Tuesday, 23 June 2015


Did you know that I have a thing for pineapples.  Not the eating kind of pineapples, although I do love to eat them!  Have you ever tried barbequing slices of pineapple.  No, me either, but I really want to have a go at it this summer as I imagine it is incredibly tasty.

My thing for pineapples is mostly for stone pineapples, but also for brass pineapples.  There is a link with them to my beloved Basildon Park too, as you will see below.  After yesterdays trip into vintage and my blogging archives and as I am still occupied with other things, I thought that we might have another revisit today to one of my earlier posts that many of you will not have seen.

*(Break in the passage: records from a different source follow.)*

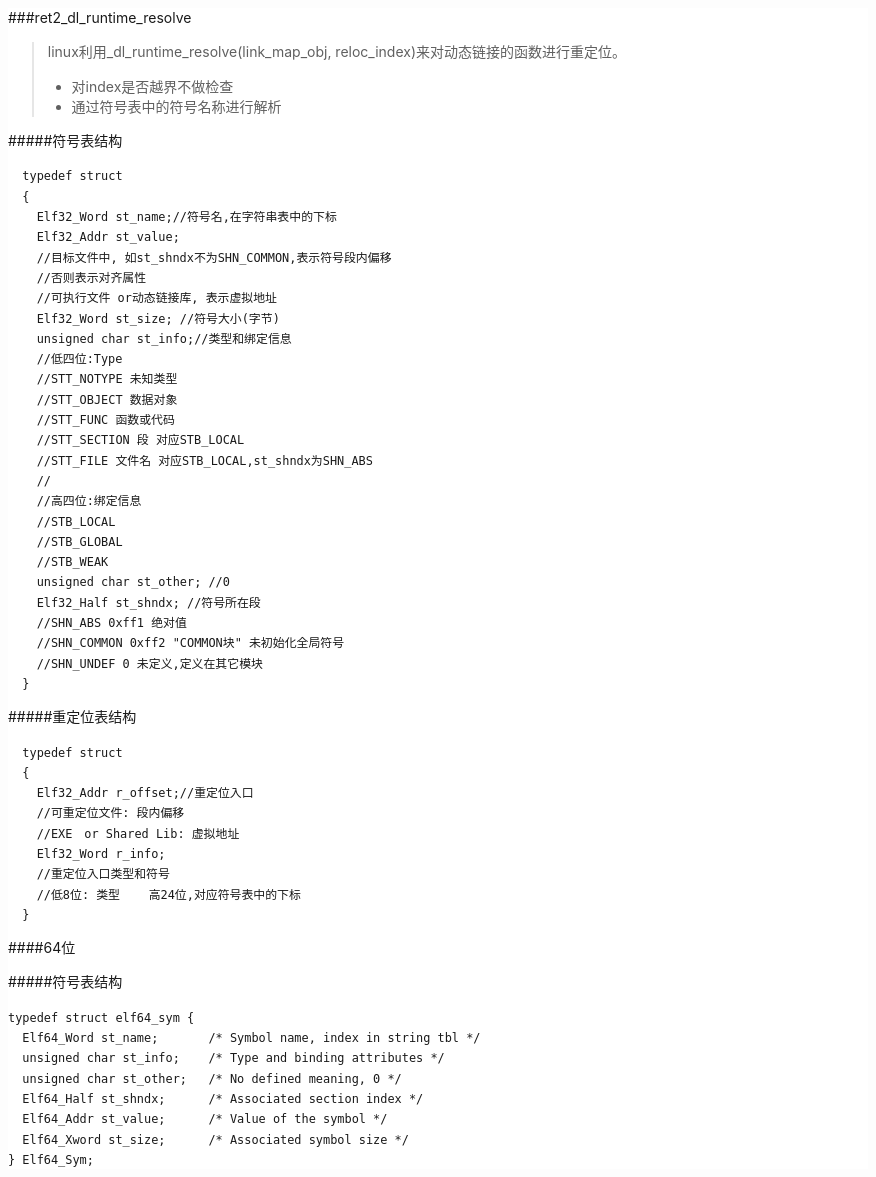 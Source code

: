 ###ret2_dl_runtime_resolve
>linux利用_dl_runtime_resolve(link_map_obj, reloc_index)来对动态链接的函数进行重定位。
>+ 对index是否越界不做检查
>+ 通过符号表中的符号名称进行解析

#####符号表结构
```
  typedef struct
  {
    Elf32_Word st_name;//符号名,在字符串表中的下标
    Elf32_Addr st_value;
    //目标文件中, 如st_shndx不为SHN_COMMON,表示符号段内偏移
    //否则表示对齐属性 
    //可执行文件 or动态链接库, 表示虚拟地址
    Elf32_Word st_size; //符号大小(字节)
    unsigned char st_info;//类型和绑定信息
    //低四位:Type
    //STT_NOTYPE 未知类型
    //STT_OBJECT 数据对象
    //STT_FUNC 函数或代码
    //STT_SECTION 段 对应STB_LOCAL
    //STT_FILE 文件名 对应STB_LOCAL,st_shndx为SHN_ABS
    //
    //高四位:绑定信息
    //STB_LOCAL
    //STB_GLOBAL
    //STB_WEAK
    unsigned char st_other; //0
    Elf32_Half st_shndx; //符号所在段
    //SHN_ABS 0xff1 绝对值
    //SHN_COMMON 0xff2 "COMMON块" 未初始化全局符号
    //SHN_UNDEF 0 未定义,定义在其它模块
  } 
```

#####重定位表结构
```
  typedef struct 
  {
    Elf32_Addr r_offset;//重定位入口 
    //可重定位文件: 段内偏移
    //EXE　or Shared Lib: 虚拟地址
    Elf32_Word r_info;
    //重定位入口类型和符号
    //低8位: 类型    高24位,对应符号表中的下标
  }
```

####64位

#####符号表结构
```
typedef struct elf64_sym {
  Elf64_Word st_name;       /* Symbol name, index in string tbl */
  unsigned char st_info;    /* Type and binding attributes */
  unsigned char st_other;   /* No defined meaning, 0 */
  Elf64_Half st_shndx;      /* Associated section index */
  Elf64_Addr st_value;      /* Value of the symbol */
  Elf64_Xword st_size;      /* Associated symbol size */
} Elf64_Sym;
```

I originally posted a version of this post in 2012, but I have updated it a bit for today.

I hope that you enjoy!

Do you remember I suggested looking out for pineapples? 

Did you find any?  Well, I said that I would explain all, and today is the day!

Remember this dish?

Regular readers will know all about my love affair with "my" house, Basildon Park and the guided tours that I am lucky enough to be able to give whilst working there.  One of the things that I love to point out and talk about is pineapples.

You are probably thinking that I am crazy right now, but I'm not!  I promise.

In "ye olden days of yore" pineapples were a very rare and expensive thing.  If you could afford a pineapple you were really something.  Uber wealthy.  Either you had enough money to buy one, or you had enough money to build a pineapple pit in your gardens and have your gardeners grow one for you.  Either way you needed plenty of cash.

So, if you had a pineapple, you would show it off for all you (and the pineapple!) were worth.  You wanted as many people as possible to see your pineapple.  It wasn't just a case of picking one from the garden and eating it. 

Oh no.  You would display it, you would invite guests for dinner and place it in the middle of the table, and show it off and make sure that everyone knew it was there.  There is no way you would just eat it, you would keep it for as long as possible to make sure that lots of people saw it first.

You might have had a special dish to show it off.  This is a pineapple dish which is on display at Basildon Park.

You would cut the pineapple into pieces, insert a wooden dowel (rod) into the hole and then put the pineapple back together using the dowel for support and put the whole thing out on display.  Then after dinner you could disassemble the whole thing and actually eat the pineapple.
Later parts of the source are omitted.